▸ Problem: Your task is to reproduce exactly the lines that run from the beginning of the data through the line where "Sean's Github](https://github.com/Sean-Parkk/codingdojang) **" appears.

[Stored data entries]
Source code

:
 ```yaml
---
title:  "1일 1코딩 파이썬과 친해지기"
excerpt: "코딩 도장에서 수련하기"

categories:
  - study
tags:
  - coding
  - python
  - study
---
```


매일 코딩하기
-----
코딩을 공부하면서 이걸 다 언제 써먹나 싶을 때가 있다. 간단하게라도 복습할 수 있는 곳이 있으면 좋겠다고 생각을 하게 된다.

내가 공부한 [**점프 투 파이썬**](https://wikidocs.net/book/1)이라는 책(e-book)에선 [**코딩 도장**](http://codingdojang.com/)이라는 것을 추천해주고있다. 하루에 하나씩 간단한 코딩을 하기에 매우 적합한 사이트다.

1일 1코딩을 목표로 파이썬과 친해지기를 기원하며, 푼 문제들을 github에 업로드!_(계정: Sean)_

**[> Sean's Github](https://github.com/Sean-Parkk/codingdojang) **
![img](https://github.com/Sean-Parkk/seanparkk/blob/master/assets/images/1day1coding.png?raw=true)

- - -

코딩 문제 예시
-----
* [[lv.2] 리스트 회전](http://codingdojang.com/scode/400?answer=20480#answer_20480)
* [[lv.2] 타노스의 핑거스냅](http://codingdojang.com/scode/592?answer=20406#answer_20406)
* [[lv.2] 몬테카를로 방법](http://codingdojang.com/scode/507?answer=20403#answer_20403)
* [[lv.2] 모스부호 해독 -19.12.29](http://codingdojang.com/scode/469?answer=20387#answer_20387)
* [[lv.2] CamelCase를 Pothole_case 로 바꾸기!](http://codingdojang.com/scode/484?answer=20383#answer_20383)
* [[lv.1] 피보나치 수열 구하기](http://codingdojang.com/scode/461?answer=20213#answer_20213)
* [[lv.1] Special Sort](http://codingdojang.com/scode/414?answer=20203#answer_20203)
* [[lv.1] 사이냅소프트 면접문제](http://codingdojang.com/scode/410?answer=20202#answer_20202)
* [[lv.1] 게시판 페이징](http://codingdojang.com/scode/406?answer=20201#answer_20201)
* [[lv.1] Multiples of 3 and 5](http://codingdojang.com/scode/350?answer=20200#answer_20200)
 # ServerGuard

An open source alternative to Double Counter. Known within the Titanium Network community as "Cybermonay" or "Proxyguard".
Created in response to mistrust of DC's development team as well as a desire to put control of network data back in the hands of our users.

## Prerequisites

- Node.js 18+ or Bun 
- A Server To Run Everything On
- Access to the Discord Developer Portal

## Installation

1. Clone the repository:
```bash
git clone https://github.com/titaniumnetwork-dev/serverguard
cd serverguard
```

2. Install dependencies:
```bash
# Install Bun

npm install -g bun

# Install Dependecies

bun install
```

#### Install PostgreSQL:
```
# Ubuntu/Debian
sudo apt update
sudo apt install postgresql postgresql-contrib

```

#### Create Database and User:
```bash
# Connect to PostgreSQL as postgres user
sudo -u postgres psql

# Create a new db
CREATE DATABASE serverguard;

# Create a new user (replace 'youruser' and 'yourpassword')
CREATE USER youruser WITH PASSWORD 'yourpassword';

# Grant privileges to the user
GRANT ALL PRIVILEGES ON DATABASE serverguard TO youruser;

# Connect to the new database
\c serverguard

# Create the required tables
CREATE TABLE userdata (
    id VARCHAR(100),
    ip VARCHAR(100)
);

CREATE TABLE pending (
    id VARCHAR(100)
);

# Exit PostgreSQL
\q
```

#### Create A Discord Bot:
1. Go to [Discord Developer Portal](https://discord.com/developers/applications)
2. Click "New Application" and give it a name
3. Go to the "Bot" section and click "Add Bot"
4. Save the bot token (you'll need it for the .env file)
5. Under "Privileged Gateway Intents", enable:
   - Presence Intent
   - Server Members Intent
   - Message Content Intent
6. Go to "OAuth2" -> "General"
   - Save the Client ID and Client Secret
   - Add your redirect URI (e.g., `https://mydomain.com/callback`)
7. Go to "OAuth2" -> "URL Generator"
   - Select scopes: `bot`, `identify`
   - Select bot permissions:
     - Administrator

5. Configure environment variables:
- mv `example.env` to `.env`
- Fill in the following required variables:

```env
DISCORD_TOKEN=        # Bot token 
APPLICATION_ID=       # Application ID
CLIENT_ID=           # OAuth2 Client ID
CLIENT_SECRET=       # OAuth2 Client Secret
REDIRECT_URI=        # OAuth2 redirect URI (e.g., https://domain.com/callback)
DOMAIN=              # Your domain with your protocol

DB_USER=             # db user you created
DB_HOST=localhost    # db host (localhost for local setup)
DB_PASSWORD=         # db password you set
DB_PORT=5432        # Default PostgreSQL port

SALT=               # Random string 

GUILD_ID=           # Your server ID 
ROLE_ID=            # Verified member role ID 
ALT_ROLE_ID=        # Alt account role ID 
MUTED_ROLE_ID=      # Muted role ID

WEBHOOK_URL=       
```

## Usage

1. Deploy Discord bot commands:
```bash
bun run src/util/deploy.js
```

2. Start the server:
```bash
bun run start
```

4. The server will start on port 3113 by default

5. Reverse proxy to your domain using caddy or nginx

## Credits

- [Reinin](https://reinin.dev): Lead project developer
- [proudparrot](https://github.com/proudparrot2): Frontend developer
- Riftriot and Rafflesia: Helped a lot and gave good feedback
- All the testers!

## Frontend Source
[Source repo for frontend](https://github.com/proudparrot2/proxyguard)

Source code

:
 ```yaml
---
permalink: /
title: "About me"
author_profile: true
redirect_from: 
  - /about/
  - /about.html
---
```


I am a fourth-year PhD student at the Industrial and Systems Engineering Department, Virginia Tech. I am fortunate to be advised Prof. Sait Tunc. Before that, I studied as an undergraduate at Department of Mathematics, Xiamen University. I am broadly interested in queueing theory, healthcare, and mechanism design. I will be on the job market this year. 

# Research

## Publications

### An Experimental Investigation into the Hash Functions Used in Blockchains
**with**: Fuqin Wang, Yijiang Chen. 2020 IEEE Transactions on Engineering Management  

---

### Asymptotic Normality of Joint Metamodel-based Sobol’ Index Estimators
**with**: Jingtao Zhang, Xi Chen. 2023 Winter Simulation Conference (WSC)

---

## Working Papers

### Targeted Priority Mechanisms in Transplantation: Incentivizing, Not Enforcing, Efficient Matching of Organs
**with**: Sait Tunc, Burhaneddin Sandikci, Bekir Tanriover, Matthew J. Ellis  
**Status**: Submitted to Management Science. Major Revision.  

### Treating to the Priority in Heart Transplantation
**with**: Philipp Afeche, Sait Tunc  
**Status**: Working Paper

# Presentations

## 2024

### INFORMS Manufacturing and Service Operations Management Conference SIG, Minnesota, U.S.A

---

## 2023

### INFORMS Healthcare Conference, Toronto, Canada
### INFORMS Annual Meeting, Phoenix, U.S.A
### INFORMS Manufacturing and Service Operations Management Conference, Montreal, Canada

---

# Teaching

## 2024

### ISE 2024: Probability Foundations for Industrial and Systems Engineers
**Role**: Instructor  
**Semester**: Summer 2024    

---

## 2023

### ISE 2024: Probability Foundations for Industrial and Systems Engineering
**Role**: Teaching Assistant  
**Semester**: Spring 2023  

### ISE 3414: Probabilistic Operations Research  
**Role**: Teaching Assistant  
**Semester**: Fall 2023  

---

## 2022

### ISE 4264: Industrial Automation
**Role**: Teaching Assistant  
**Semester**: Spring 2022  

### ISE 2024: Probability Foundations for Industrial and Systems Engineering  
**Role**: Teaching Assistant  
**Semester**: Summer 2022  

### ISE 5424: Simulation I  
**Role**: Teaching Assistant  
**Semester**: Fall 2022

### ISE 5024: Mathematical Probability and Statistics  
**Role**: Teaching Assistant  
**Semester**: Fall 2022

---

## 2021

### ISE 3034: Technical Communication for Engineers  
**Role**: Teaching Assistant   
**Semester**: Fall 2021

▸ Expected answer:
Source code

:
 ```yaml
---
title:  "1일 1코딩 파이썬과 친해지기"
excerpt: "코딩 도장에서 수련하기"

categories:
  - study
tags:
  - coding
  - python
  - study
---
```


매일 코딩하기
-----
코딩을 공부하면서 이걸 다 언제 써먹나 싶을 때가 있다. 간단하게라도 복습할 수 있는 곳이 있으면 좋겠다고 생각을 하게 된다.

내가 공부한 [**점프 투 파이썬**](https://wikidocs.net/book/1)이라는 책(e-book)에선 [**코딩 도장**](http://codingdojang.com/)이라는 것을 추천해주고있다. 하루에 하나씩 간단한 코딩을 하기에 매우 적합한 사이트다.

1일 1코딩을 목표로 파이썬과 친해지기를 기원하며, 푼 문제들을 github에 업로드!_(계정: Sean)_

**[> Sean's Github](https://github.com/Sean-Parkk/codingdojang) **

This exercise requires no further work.